» WHAT IS EXPECTED: The response should contain every record, reproduced exactly.

» DATA RECORDS:

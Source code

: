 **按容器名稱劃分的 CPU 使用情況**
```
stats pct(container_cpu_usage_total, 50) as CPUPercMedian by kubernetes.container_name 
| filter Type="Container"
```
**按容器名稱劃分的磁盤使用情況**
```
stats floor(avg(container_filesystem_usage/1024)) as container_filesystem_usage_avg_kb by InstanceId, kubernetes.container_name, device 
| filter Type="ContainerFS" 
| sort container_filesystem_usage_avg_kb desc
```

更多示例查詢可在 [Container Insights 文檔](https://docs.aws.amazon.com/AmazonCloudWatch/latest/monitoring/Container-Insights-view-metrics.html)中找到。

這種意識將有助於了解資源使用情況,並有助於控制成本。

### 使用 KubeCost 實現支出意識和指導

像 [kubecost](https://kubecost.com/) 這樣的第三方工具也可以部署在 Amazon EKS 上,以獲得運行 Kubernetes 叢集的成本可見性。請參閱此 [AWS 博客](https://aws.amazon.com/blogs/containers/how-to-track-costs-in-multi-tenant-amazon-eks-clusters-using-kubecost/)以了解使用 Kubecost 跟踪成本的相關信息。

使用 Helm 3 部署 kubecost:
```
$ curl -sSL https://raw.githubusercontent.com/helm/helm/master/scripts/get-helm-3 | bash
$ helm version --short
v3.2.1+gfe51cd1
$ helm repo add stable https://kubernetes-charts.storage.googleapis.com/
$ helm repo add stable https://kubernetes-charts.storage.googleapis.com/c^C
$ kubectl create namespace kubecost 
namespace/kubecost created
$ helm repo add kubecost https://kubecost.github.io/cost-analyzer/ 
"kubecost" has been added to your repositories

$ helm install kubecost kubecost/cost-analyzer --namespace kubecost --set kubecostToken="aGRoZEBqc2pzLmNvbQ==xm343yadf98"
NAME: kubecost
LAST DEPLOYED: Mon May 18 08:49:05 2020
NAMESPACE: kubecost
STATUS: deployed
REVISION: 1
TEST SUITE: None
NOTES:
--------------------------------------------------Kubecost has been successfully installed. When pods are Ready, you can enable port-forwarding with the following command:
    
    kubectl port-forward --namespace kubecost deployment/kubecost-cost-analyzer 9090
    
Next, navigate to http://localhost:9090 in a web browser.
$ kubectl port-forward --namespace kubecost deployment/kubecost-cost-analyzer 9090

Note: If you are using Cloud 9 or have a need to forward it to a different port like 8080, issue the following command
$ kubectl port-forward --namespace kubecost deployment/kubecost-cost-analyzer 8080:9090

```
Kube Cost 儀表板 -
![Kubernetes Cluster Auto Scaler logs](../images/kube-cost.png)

» WRITTEN RESPONSE:
Source code

: **按容器名稱劃分的 CPU 使用情況**
```
stats pct(container_cpu_usage_total, 50) as CPUPercMedian by kubernetes.container_name 
| filter Type="Container"
```
**按容器名稱劃分的磁盤使用情況**
```
stats floor(avg(container_filesystem_usage/1024)) as container_filesystem_usage_avg_kb by InstanceId, kubernetes.container_name, device 
| filter Type="ContainerFS" 
| sort container_filesystem_usage_avg_kb desc
```

更多示例查詢可在 [Container Insights 文檔](https://docs.aws.amazon.com/AmazonCloudWatch/latest/monitoring/Container-Insights-view-metrics.html)中找到。

這種意識將有助於了解資源使用情況,並有助於控制成本。

### 使用 KubeCost 實現支出意識和指導

像 [kubecost](https://kubecost.com/) 這樣的第三方工具也可以部署在 Amazon EKS 上,以獲得運行 Kubernetes 叢集的成本可見性。請參閱此 [AWS 博客](https://aws.amazon.com/blogs/containers/how-to-track-costs-in-multi-tenant-amazon-eks-clusters-using-kubecost/)以了解使用 Kubecost 跟踪成本的相關信息。

使用 Helm 3 部署 kubecost:
```
$ curl -sSL https://raw.githubusercontent.com/helm/helm/master/scripts/get-helm-3 | bash
$ helm version --short
v3.2.1+gfe51cd1
$ helm repo add stable https://kubernetes-charts.storage.googleapis.com/
$ helm repo add stable https://kubernetes-charts.storage.googleapis.com/c^C
$ kubectl create namespace kubecost 
namespace/kubecost created
$ helm repo add kubecost https://kubecost.github.io/cost-analyzer/ 
"kubecost" has been added to your repositories

$ helm install kubecost kubecost/cost-analyzer --namespace kubecost --set kubecostToken="aGRoZEBqc2pzLmNvbQ==xm343yadf98"
NAME: kubecost
LAST DEPLOYED: Mon May 18 08:49:05 2020
NAMESPACE: kubecost
STATUS: deployed
REVISION: 1
TEST SUITE: None
NOTES:
--------------------------------------------------Kubecost has been successfully installed. When pods are Ready, you can enable port-forwarding with the following command:
    
    kubectl port-forward --namespace kubecost deployment/kubecost-cost-analyzer 9090
    
Next, navigate to http://localhost:9090 in a web browser.
$ kubectl port-forward --namespace kubecost deployment/kubecost-cost-analyzer 9090

Note: If you are using Cloud 9 or have a need to forward it to a different port like 8080, issue the following command
$ kubectl port-forward --namespace kubecost deployment/kubecost-cost-analyzer 8080:9090

```
Kube Cost 儀表板 -
![Kubernetes Cluster Auto Scaler logs](../images/kube-cost.png)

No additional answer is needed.